Nos excuses à Bibendum: vous auriez dû lire cet essai bien plus tôt, mais le hasard a voulu que le train de gommes nous soit livré à la veille du premier confinement, et l’évolution de la situation sanitaire nous a considérablement ralentis. Néanmoins, nos pneus comptabilisent aujourd’hui 6500km effectués sur notre MV Agusta Turismo Veloce, de quoi avoir une idée précise de leur comportement en toutes circonstances.

Que dit Bibendum?

Michelin Road 5: moins Pilot mais… plus sportif!

En termes de longévité, Michelin annonce de 6000 à 10000km avec un train de Road 5. Promesse largement tenue, et notre Italienne au couple généreux s’approchera sûrement des dix mille bornes alléguées et pourrait même, d’après nos mesures, les dépasser pour rendre l’âme vers 12000km. Un chiffre remarquable à tempérer par le fait que nos parcours font (malheureusement) la part belle à l’autoroute…

La rigidité supérieure du Road 5 est due à l’ACT+ (Adaptive Casing Technology), une technologie dérivée des gommes hypersportives et qui insère un pli supplémentaire sur les bords du pneu pour gagner en stabilité.

Michelin Road 5: moins Pilot mais… plus sportif!
Globalement, nous sommes d’accord; cependant, l’écart en maniabilité ne nous semble pas si grand…

Mais revenons-en à ce qui fait LA spécificité de ces pneus: leurs lamelles dites XST. Sur le Road 5, cette technologie devient XST Evo pour que leur efficacité ne diminue plus au gré de l’usure et des contraintes subies par la carcasse radiale. En l’occurrence, les lamelles sont creusées en s’élargissant vers le cœur du pneu pour compenser l’érosion de la gomme. Ainsi, l’évacuation de l’eau ne perd pas en efficacité et le freinage n’est pas affecté.

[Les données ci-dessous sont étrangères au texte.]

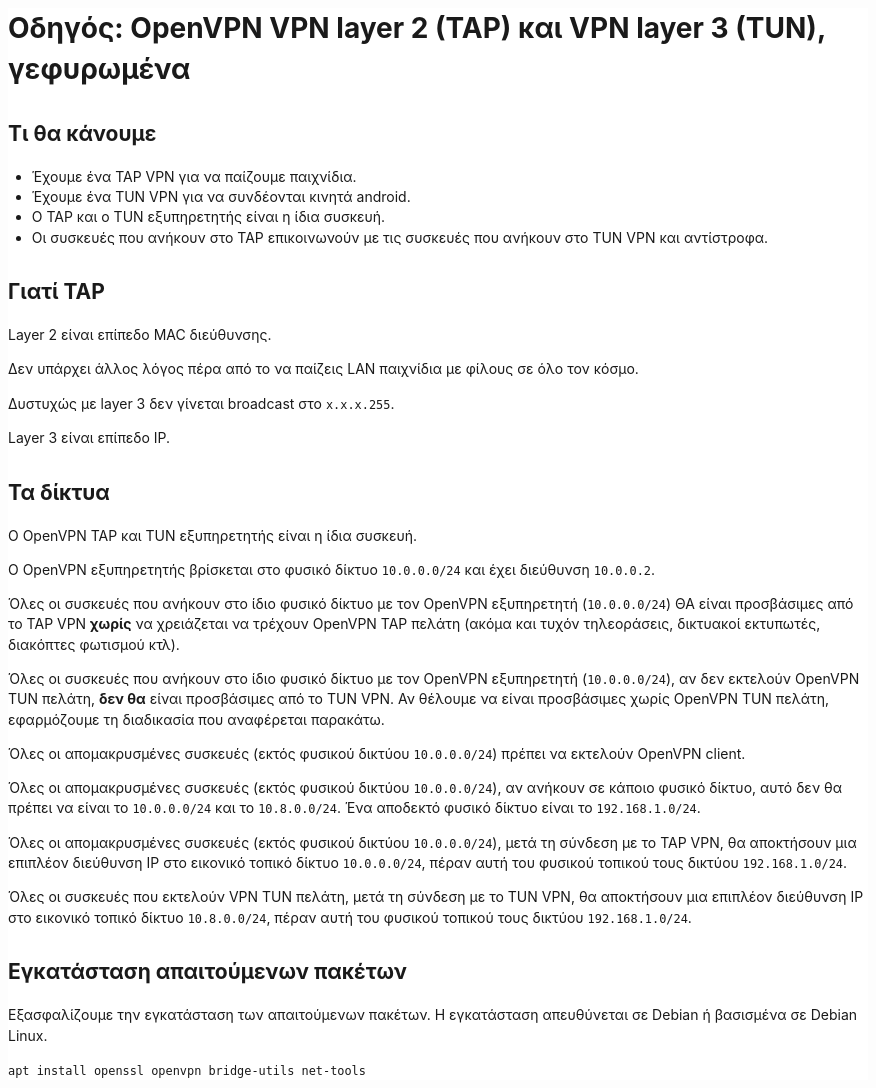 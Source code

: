 Οδηγός: OpenVPN VPN layer 2 (TAP) και VPN layer 3 (TUN), γεφυρωμένα
===================================================================


Τι θα κάνουμε
-------------
- Έχουμε ένα TAP VPN για να παίζουμε παιχνίδια.
- Έχουμε ένα TUN VPN για να συνδέονται κινητά android.
- O TAP και ο TUN εξυπηρετητής είναι η ίδια συσκευή.
- Οι συσκευές που ανήκουν στο TAP επικοινωνούν με τις συσκευές που ανήκουν στο TUN VPN και αντίστροφα.



Γιατί TAP
---------
Layer 2 είναι επίπεδο MAC διεύθυνσης.

Δεν υπάρχει άλλος λόγος πέρα από το να παίζεις LAN παιχνίδια με φίλους σε όλο τον κόσμο.

Δυστυχώς με layer 3 δεν γίνεται broadcast στο `x.x.x.255`.

Layer 3 είναι επίπεδο IP.


Τα δίκτυα
---------
Ο OpenVPN TAP και TUN εξυπηρετητής είναι η ίδια συσκευή.

Ο OpenVPN εξυπηρετητής βρίσκεται στο φυσικό δίκτυο `10.0.0.0/24` και έχει διεύθυνση `10.0.0.2`.

Όλες οι συσκευές που ανήκουν στο ίδιο φυσικό δίκτυο με τον OpenVPN εξυπηρετητή (`10.0.0.0/24`) ΘΑ είναι προσβάσιμες από το TAP VPN **χωρίς** να χρειάζεται να τρέχουν OpenVPN TAP πελάτη (ακόμα και τυχόν τηλεοράσεις, δικτυακοί εκτυπωτές, διακόπτες φωτισμού κτλ).

Όλες οι συσκευές που ανήκουν στο ίδιο φυσικό δίκτυο με τον OpenVPN εξυπηρετητή (`10.0.0.0/24`), αν δεν εκτελούν OpenVPN TUN πελάτη, **δεν θα** είναι προσβάσιμες από το TUN VPN. Αν θέλουμε να είναι προσβάσιμες χωρίς OpenVPN TUN πελάτη, εφαρμόζουμε τη διαδικασία που αναφέρεται παρακάτω.

Όλες οι απομακρυσμένες συσκευές (εκτός φυσικού δικτύου `10.0.0.0/24`) πρέπει να εκτελούν OpenVPN client.

Όλες οι απομακρυσμένες συσκευές (εκτός φυσικού δικτύου `10.0.0.0/24`), αν ανήκουν σε κάποιο φυσικό δίκτυο, αυτό δεν θα πρέπει να είναι το `10.0.0.0/24` και το `10.8.0.0/24`. Ένα αποδεκτό φυσικό δίκτυο είναι το `192.168.1.0/24`.

Όλες οι απομακρυσμένες συσκευές (εκτός φυσικού δικτύου `10.0.0.0/24`), μετά τη σύνδεση με το TAP VPN, θα αποκτήσουν μια επιπλέον διεύθυνση IP στο εικονικό τοπικό δίκτυο `10.0.0.0/24`, πέραν αυτή του φυσικού τοπικού τους δικτύου `192.168.1.0/24`.

Όλες οι συσκευές που εκτελούν VPN TUN πελάτη, μετά τη σύνδεση με το TUN VPN, θα αποκτήσουν μια επιπλέον διεύθυνση IP στο εικονικό τοπικό δίκτυο `10.8.0.0/24`, πέραν αυτή του φυσικού τοπικού τους δικτύου `192.168.1.0/24`.


Εγκατάσταση απαιτούμενων πακέτων
--------------------------------
Εξασφαλίζουμε την εγκατάσταση των απαιτούμενων πακέτων. Η εγκατάσταση απευθύνεται σε Debian ή βασισμένα σε Debian Linux.
```Shell
apt install openssl openvpn bridge-utils net-tools
```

Michelin Road 5: moins Pilot mais… plus sportif!
Le coloris orange désigne les parties allouées à la gomme plus tendre.

Selon nous, le grip sur le sec pouvait progresser par rapport au PR4, et le noir de carbone fait son apparition dans l’alliage de gommes pour rencontrer cette exigence. Dans le même ordre d’idées, le dispositif bigomme 2CT+ importé là aussi des pneus hypersport est présent à l’arrière; il s’agit de couches de gommes à rigidité variable et qui s’interpénètrent sous différents angles de façon à optimiser l’adhérence en fonction de l’inclinaison, une technologie qui  a déjà fait ses preuves sur circuit. Notons cependant que Road 5 avant reste quant à lui un simple bigomme avec une bande de roulement plus résistante que les épaules mais qu’il présente une nouveauté par rapport aux PR3 et PR4: la bande extérieure devient slick pour un grip optimal sur sol sec. Bien que ce soit futile, cette bande slick jointe au XST Evo rend tout de même le dessin du Road 5 plus sexy que ceux de ces prédécesseurs.

Que dit Objectif-Moto?

Nous avons déjà vu que la longévité était bel et bien au rendez-vous.

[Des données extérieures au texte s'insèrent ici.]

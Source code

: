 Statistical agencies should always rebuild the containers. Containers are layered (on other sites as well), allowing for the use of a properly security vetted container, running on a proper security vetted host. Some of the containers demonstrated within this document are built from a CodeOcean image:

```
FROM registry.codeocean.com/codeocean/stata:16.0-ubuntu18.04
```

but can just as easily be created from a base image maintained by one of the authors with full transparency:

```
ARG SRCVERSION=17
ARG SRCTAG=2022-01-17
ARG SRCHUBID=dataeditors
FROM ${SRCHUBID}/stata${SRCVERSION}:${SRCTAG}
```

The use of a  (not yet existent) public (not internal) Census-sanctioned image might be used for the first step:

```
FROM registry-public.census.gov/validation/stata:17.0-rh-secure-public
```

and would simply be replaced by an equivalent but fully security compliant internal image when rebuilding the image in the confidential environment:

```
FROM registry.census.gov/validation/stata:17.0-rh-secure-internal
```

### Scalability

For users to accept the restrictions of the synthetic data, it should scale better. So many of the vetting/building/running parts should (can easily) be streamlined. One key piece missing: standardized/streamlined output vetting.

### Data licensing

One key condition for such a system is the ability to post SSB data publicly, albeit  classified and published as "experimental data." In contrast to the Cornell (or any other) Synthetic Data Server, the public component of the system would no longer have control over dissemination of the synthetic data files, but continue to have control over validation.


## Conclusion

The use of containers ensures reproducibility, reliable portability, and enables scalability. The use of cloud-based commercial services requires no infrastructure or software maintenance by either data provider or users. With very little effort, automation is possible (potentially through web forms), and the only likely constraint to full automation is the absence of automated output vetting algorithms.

L’agilité l’est aussi: par rapport à la monte d’origine (Pirelli) de notre MV Agusta, les Road 5 apportent un surplus de vivacité à l’hyper-maniable Turismo Veloce; on pourrait presque croire qu’il s’agit d’un pneu sportif et, cerise sur le gâteau, cette caractéristique perdure parce que le Road 5 s’use sans altérer son profil, ce qui n’était pas le cas des PR3 et PR4. Très progressif, le Road 5 rassure en entrée de courbe, rappelant là encore le comportement de ses homologues sportifs, et reste imperturbable sur l’angle même si le profil routier est torturé.

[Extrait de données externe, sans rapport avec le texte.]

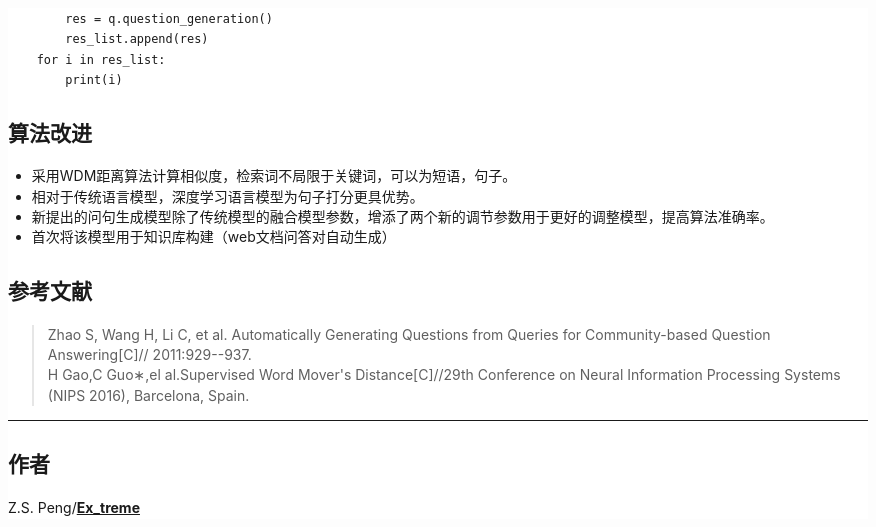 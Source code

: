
 ```
        res = q.question_generation()
        res_list.append(res)
    for i in res_list:
        print(i)
```


## 算法改进
+ 采用WDM距离算法计算相似度，检索词不局限于关键词，可以为短语，句子。
+ 相对于传统语言模型，深度学习语言模型为句子打分更具优势。
+ 新提出的问句生成模型除了传统模型的融合模型参数，增添了两个新的调节参数用于更好的调整模型，提高算法准确率。  
+ 首次将该模型用于知识库构建（web文档问答对自动生成）

## 参考文献
>  Zhao S, Wang H, Li C, et al. Automatically Generating Questions from Queries for Community-based Question Answering[C]// 2011:929--937.  
>  H Gao,C Guo∗,el al.Supervised Word Mover's Distance[C]//29th Conference on Neural Information Processing Systems (NIPS 2016), Barcelona, Spain.


---
## 作者
Z.S. Peng/[**Ex_treme**](https://pzs741.github.io/)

Michelin Road 5: moins Pilot mais… plus sportif!
Sportive déguisée en trail, notre Turismo Veloce s’accommode à merveille des Road 5.

En réalité, le grip sur sol sec nous a effectivement paru meilleur que celui du PR4, à condition toutefois de laisser chauffer le Road 5 car un PR4 chauffait plus vite: alors que, d’après nos mesures prises au thermomètre laser, il suffisait de 4km de route au PR4 pour atteindre sa température nominale, il en faut une petite dizaine au nouveau pneu. A contrario, le Road 5 conserve mieux sa température qu’un PR4 si le pilotage s’assagit ou si on emprunte une portion d’autoroute infestée de radars tronçons. Au fond, cette dernière caractéristique est préférable à une montée en température plus rapide parce qu’elle permet de remettre gaz sans arrière-pensée dès que les conditions le permettent, et ce d’autant que la carcasse du Road 5 transmet uniformément la montée en température dans toutes ses zones, les épaules du pneu étant toujours presque aussi chaudes que la bande de roulement, surtout à l’arrière.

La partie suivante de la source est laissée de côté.